L9:                                .L3:
    addl    %eax, %ebx                 addl    %eax, %ebx
    decl    %eax                       subl    $1, $eax
    jns     L9                         cmpl    $-1, %eax
                                       jne .L3

Which shows, if not much else, that GCC's behaviour has changed between those two versions!

Pasting the older GCC's loops into the newer GCC's asm file gives results of:

Answer is -1243309311; Forward took 194 centiseconds
Answer is -1243309311; Backward took 133 centiseconds

Summary: on the >5 year old Athlon, the loops generated by GCC 3.4.4 are the same speed. On the newish (<1 year?) Atom, the backward loop is significantly faster. GCC 4.4.1 has a slight regression for this particular case which I personally am not bothered about in the least, given the point of it. (I had to make sure that s is used after the loop, because otherwise the compiler would elide the computation altogether.)

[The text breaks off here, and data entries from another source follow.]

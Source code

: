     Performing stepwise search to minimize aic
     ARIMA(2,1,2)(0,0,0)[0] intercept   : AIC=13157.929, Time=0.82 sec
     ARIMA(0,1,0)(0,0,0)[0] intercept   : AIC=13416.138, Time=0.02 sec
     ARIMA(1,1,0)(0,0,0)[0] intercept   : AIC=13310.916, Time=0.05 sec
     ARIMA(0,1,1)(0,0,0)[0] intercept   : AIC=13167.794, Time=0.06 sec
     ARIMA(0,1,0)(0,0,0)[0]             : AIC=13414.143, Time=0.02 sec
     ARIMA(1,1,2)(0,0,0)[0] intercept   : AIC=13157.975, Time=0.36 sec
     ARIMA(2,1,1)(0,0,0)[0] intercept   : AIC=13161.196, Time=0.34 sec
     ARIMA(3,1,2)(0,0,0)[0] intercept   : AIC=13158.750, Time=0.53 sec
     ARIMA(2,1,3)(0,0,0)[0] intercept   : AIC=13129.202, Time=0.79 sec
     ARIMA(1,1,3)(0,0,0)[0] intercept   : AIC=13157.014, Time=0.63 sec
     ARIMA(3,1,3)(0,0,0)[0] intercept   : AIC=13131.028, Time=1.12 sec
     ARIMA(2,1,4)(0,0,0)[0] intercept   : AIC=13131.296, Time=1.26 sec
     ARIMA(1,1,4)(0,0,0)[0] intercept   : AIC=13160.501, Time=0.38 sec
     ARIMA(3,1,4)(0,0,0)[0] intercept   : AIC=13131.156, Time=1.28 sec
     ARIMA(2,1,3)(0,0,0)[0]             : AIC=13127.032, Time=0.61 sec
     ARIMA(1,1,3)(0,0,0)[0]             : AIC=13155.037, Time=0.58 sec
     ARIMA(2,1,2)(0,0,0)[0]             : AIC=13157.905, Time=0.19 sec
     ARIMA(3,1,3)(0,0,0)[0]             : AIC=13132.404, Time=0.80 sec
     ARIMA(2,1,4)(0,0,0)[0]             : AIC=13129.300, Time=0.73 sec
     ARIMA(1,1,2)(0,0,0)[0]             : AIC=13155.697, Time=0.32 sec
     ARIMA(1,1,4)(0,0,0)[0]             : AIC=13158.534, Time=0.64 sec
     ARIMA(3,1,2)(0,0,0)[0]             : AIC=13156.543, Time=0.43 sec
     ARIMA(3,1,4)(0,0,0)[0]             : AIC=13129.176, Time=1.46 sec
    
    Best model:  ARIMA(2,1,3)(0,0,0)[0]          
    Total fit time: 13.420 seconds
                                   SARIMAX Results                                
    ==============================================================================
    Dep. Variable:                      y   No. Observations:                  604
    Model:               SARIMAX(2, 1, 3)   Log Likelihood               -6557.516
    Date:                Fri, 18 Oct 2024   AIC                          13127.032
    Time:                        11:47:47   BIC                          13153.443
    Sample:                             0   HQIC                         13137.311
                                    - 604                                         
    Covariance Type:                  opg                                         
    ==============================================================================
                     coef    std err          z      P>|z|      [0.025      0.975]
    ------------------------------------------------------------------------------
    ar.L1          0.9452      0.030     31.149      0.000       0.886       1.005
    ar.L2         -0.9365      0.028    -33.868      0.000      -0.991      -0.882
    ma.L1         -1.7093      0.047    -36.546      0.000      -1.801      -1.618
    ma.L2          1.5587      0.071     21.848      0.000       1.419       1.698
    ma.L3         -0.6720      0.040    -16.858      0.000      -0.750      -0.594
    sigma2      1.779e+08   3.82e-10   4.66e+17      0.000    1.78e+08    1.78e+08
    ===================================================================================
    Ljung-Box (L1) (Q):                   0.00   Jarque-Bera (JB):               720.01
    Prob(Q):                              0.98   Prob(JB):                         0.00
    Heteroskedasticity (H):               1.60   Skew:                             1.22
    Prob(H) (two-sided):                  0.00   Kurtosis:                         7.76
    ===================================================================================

[1] I can never remember the command for system info...

Edmund
You can get a decent amount of CPU info with `cat /proc/cpuinfo`
tgamblin
@tgamblin: thanks! I thought there was something in /bin too, but this one is enough. It even works in Cygwin which is a pleasant surprise.
Edmund
Try just running pure repetition; does the compiler optimize it to a simple `loop` instruction?
Electro
@Electro: if you don't use the control variable (e.g. print it out or something), some compilers will just remove empty loops altogether.
tgamblin
+2  A: 

Yes. but with a caveat. The idea that looping backwards is faster never applied to all older CPUs. It's an x86 thing (as in 8086 through 486, possibly Pentium, although I don't think any further).

That optimization never applied to any other CPU architecture that I know of.

Here's why.

The 8086 had a register that was specifically optimized for use as a loop counter. You put your loop count in CX, and then there are several instructions that decrement CX and then set condition codes if it goes to zero. In fact there was an instruction prefix you could put before other instructions (the REP prefix) that would basically iterate the other instruction until CX got to 0.

Back in the days when we counted instructions and instructions had known fixed cycle counts using cx as your loop counter was the way to go, and cx was optimized for counting down.

But that was a long time ago. Ever since the Pentium, those complex instructions have been slower overall than using more, and simpler instructions. (RISC baby!) The key thing we try to do these days is try to put some time between loading a register and using it because the pipelines can actually do multiple things per cycle as long as you don't try to use the same register for more than one thing at a time.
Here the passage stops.